Top of Dataset
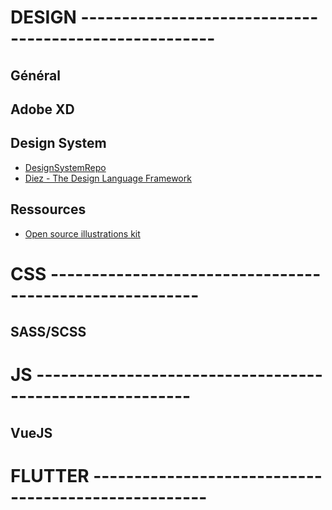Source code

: # DESIGN ------------------------------------------------------

## Général

## Adobe XD

## Design System
- [DesignSystemRepo](https://designsystemsrepo.com/)
- [Diez - The Design Language Framework](https://diez.org/)

## Ressources
- [Open source illustrations kit](https://illlustrations.co/)

# CSS --------------------------------------------------------

## SASS/SCSS

# JS ---------------------------------------------------------

## VueJS

# FLUTTER ----------------------------------------------------
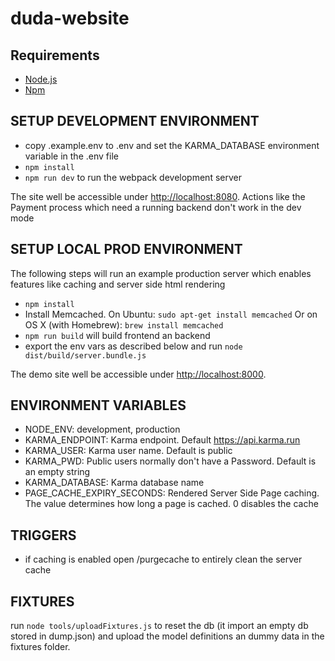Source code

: # duda-website

## Requirements
* [Node.js](https://nodejs.org)
* [Npm](https://www.npmjs.com)

## SETUP DEVELOPMENT ENVIRONMENT
* copy .example.env to .env and set the KARMA_DATABASE environment variable in the .env file
* `npm install`
* `npm run dev` to run the webpack development server

The site well be accessible under [http://localhost:8080](http://localhost:8080). Actions like the Payment process which need a running backend don't work in the dev mode

## SETUP LOCAL PROD ENVIRONMENT
The following steps will run an example production server which enables features like caching and server side html rendering

* `npm install`
* Install Memcached. On Ubuntu: `sudo apt-get install memcached` Or on OS X (with Homebrew): `brew install memcached`
* `npm run build` will build frontend an backend
* export the env vars as described below and run `node dist/build/server.bundle.js`

The demo site well be accessible under [http://localhost:8000](http://localhost:8000). 


## ENVIRONMENT VARIABLES
* NODE_ENV: development, production
* KARMA_ENDPOINT: Karma endpoint. Default https://api.karma.run
* KARMA_USER: Karma user name. Default is public
* KARMA_PWD: Public users normally don't have a Password. Default is an empty string
* KARMA_DATABASE: Karma database name
* PAGE_CACHE_EXPIRY_SECONDS: Rendered Server Side Page caching. The value determines how long a page is cached. 0 disables the cache

## TRIGGERS
* if caching is enabled open /purgecache to entirely clean the server cache

## FIXTURES
run `node tools/uploadFixtures.js` to reset the db (it import an empty db stored in dump.json) and upload the model definitions an dummy data in the fixtures folder.

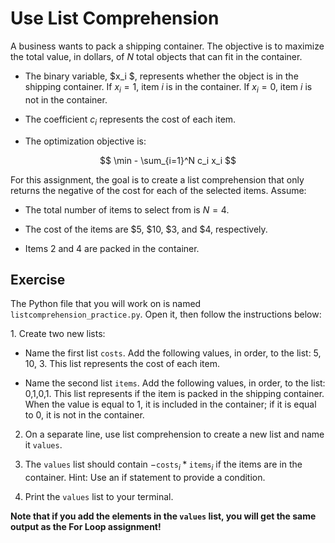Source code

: # Use List Comprehension
A business wants to pack a shipping container. The objective is to maximize the total value, in dollars, of $N$ total objects that can fit in the container. 

- The binary variable, $x_i $, represents whether the object is in the shipping container. If $x_i = 1$, item $i$ is in the container. If $x_i = 0$, item $i$ is not in the container.
  
- The coefficient $c_i$ represents the cost of each item.
  
- The optimization objective is: 

$$ \min - \sum_{i=1}^N c_i x_i $$


For this assignment, the goal is to create a list comprehension that only returns the negative of the cost for each of the selected items. Assume:

- The total number of items to select from is $N = 4$.	

- The cost of the items are $5, $10, $3, and $4, respectively. 

- Items 2 and 4 are packed in the container. 


## Exercise

The Python file that you will work on is named ``listcomprehension_practice.py``.  Open it, then follow the instructions below:

1. Create two new lists:

- Name the first list ``costs``. Add the following values, in order, to the list: 5, 10, 3. This list represents the cost of each item.

- Name the second list ``items``. Add the following values, in order, to the list: 0,1,0,1. This list represents if the item is packed in the shipping container. When the value is equal to 1, it is included in the container; if it is equal to 0, it is not in the container.
  
2. On a separate line, use list comprehension to create a new list and name it ``values``.
    
3. The ``values`` list should contain $- \texttt{costs}_i * \texttt{items}_i$ if the items are in the container. 
Hint: Use an if statement to provide a condition.  
   
4. Print the ``values`` list to your terminal.

**Note that if you add the elements in the ``values`` list, you will get the same output as the For Loop assignment!**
Bottom of Dataset
● **Problem description**: Only the number is wanted: how many lines in the data include the string "costs"?

● **Result for this task**: 2